Со временем я угнала, что пугающие импульсы, которые часто проявлялись в моем поведении, не предназначены для изучения или открытого выражения, а должны быть скорее скрыты и подавлены — и цена не имела значения. Я постепенно ускользнула от всякого сходства с невинным ребёнком, которым когда-то была, и создала себе внешнюю личность, которая так и сочилась уверенностью и успехом. Чем больше играла я во тьме, созданной моими собственными демонами, тем сильнее было побуждение скрыть чувства стыда и никудышности. Я принялась гиперкомпенсировать свои слабости, играя во внешнем мире роль очаровательной, дружелюбной, опытной и смышлёной девушки. Это стоило отчаянных усилий, ибо в школе я была слишком занята, прислушиваясь к безумию, царившему в моем мозгу, чтобы слушать ещё и учителя. Но мне удалось завернуть себя в фантик, который выглядел довольно мило, и притворяться самоуверенной всезнайкой в надежде, что я смогу заставить всех, включая себя, поверить, что я — вовсе не туповатая младшая сестричка Линды и Майкла Фордов.

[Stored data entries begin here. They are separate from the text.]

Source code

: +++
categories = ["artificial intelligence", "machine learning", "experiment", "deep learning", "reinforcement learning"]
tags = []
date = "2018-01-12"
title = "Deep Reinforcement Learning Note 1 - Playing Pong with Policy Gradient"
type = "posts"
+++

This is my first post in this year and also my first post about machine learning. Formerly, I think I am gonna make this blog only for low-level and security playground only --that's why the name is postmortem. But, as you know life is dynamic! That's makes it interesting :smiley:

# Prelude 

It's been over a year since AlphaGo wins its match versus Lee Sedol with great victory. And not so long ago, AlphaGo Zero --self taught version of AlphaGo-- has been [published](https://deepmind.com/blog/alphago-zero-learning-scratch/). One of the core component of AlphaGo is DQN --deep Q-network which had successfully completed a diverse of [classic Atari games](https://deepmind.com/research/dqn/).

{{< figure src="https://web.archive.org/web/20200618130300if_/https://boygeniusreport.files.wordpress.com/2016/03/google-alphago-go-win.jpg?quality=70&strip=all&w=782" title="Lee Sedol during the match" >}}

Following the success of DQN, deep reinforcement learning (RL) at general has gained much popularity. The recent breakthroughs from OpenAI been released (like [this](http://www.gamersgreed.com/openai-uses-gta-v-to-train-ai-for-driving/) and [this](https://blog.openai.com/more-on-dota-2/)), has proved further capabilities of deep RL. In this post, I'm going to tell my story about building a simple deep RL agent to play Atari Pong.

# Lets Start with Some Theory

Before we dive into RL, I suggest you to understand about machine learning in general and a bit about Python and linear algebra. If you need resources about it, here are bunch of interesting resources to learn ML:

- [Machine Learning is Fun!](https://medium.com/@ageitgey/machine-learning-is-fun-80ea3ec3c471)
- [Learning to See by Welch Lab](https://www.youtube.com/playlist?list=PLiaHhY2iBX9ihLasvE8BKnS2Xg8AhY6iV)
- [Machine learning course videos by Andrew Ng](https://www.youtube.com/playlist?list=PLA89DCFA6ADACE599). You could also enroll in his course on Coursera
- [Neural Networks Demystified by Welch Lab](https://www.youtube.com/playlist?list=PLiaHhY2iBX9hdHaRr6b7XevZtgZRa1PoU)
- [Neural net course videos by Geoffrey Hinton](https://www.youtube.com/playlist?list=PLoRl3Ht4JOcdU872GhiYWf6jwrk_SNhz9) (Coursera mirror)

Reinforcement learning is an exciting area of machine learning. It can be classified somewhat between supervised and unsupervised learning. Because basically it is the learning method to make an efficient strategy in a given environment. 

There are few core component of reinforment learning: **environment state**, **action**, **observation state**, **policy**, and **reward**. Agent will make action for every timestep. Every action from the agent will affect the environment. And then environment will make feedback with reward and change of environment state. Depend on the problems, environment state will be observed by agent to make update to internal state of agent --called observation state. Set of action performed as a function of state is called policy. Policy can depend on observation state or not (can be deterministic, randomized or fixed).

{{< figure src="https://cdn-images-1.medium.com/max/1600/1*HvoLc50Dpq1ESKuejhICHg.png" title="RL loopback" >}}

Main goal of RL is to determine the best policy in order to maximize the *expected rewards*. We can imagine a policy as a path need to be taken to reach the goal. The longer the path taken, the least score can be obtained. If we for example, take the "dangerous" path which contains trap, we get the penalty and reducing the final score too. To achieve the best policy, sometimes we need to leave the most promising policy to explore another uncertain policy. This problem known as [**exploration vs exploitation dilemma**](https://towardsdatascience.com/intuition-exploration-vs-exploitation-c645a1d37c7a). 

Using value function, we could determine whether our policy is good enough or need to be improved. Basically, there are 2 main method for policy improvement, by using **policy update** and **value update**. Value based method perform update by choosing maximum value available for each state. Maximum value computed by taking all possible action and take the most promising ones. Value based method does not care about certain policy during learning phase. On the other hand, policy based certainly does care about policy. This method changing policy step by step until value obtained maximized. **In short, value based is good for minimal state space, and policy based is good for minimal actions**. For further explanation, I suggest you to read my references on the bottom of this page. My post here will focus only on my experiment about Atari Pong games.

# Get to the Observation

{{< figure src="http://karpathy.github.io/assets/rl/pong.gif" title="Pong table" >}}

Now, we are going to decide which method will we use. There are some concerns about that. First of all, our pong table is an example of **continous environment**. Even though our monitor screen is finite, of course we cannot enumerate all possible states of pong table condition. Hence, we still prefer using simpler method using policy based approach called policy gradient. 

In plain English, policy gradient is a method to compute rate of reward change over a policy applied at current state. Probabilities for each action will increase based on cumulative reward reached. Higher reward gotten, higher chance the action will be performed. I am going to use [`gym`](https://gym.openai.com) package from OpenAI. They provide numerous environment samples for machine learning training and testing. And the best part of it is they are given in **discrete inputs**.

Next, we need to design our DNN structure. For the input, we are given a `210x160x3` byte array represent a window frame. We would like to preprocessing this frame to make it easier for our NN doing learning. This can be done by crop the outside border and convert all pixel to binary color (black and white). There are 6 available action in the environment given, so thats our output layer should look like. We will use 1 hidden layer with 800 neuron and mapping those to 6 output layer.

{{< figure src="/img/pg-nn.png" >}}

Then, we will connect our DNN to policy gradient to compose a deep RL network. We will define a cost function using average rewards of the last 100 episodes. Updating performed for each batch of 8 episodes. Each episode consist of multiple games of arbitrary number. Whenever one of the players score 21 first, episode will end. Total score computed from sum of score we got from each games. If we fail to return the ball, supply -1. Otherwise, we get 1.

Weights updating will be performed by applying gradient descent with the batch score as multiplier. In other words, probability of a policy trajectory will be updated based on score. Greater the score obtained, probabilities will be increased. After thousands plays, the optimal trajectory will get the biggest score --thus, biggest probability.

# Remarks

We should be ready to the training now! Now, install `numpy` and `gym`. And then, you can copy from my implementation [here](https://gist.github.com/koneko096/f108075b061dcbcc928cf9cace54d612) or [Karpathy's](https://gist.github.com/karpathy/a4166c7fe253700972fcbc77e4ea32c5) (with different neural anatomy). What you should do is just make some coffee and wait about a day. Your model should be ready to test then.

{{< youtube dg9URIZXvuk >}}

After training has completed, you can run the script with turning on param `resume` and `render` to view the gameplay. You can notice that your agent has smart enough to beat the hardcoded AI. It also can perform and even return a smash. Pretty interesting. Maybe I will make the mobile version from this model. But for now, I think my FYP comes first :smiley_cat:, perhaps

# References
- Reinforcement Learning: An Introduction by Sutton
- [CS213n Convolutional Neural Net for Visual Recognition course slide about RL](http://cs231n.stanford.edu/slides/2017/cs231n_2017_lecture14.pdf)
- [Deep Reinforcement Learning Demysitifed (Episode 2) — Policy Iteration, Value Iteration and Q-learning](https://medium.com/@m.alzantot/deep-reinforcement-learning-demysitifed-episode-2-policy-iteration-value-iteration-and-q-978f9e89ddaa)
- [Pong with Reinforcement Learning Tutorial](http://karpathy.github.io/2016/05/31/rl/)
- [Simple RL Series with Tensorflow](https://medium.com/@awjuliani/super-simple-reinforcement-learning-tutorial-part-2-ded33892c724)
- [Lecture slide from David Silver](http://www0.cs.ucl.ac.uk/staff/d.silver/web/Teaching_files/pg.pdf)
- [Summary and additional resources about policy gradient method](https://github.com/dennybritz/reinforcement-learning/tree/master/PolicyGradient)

Я подмечала, что носят девочки из богатых семей, и либо выпрашивала у родителей деньги на дешёвые имитации таких шмоток, либо встречалась с группой ребят по субботним утрам в торговом центре, чтобы украсть то, чего мне не хватало. Все ради того, чтобы никто не выяснил, что я происхожу из принадлежащей к среднему классу еврейской семьи. Я считала, что быть еврейкой «не круто», наслушавшись более чем достаточно грязных шуточек о еврейских девушках. Так что я наблюдала, как ведут себя городские шиксы (хорошенькие девушки-нееврейки, обычно — блондинки) и копировала их внешность и поступки, делая их частью своей тщательно создаваемой маски, скрывающей внутренние изъяны и несовершенства.
Это была такая игра, и я в то время далее не сознавала, что играю в неё. Если я обнаруживала в себе что-то, неприемлемое для моего эго-идеала, я обшаривала реальный мир в поисках приемлемой модели и с восприимчивостью истинного художника лепила новую себя, создавая иллюзию того, что я и есть человек, которым хочу быть, а не тот, которым боюсь оказаться.
Проблема была вот в чем: не имело значения, насколько старательно я гиперкомпенсировала свои особенности, которых боялась или стыдилась — в тишине собственного сознания я знала истину о той себе, которая пряталась под обращённой к публике личиной. Хотя некоторым удавалось прозревать эту истину сквозь великолепный образ, созданный мною, по большей части я сделалась вполне успешным человеком, потому что сумела обмануть окружающих.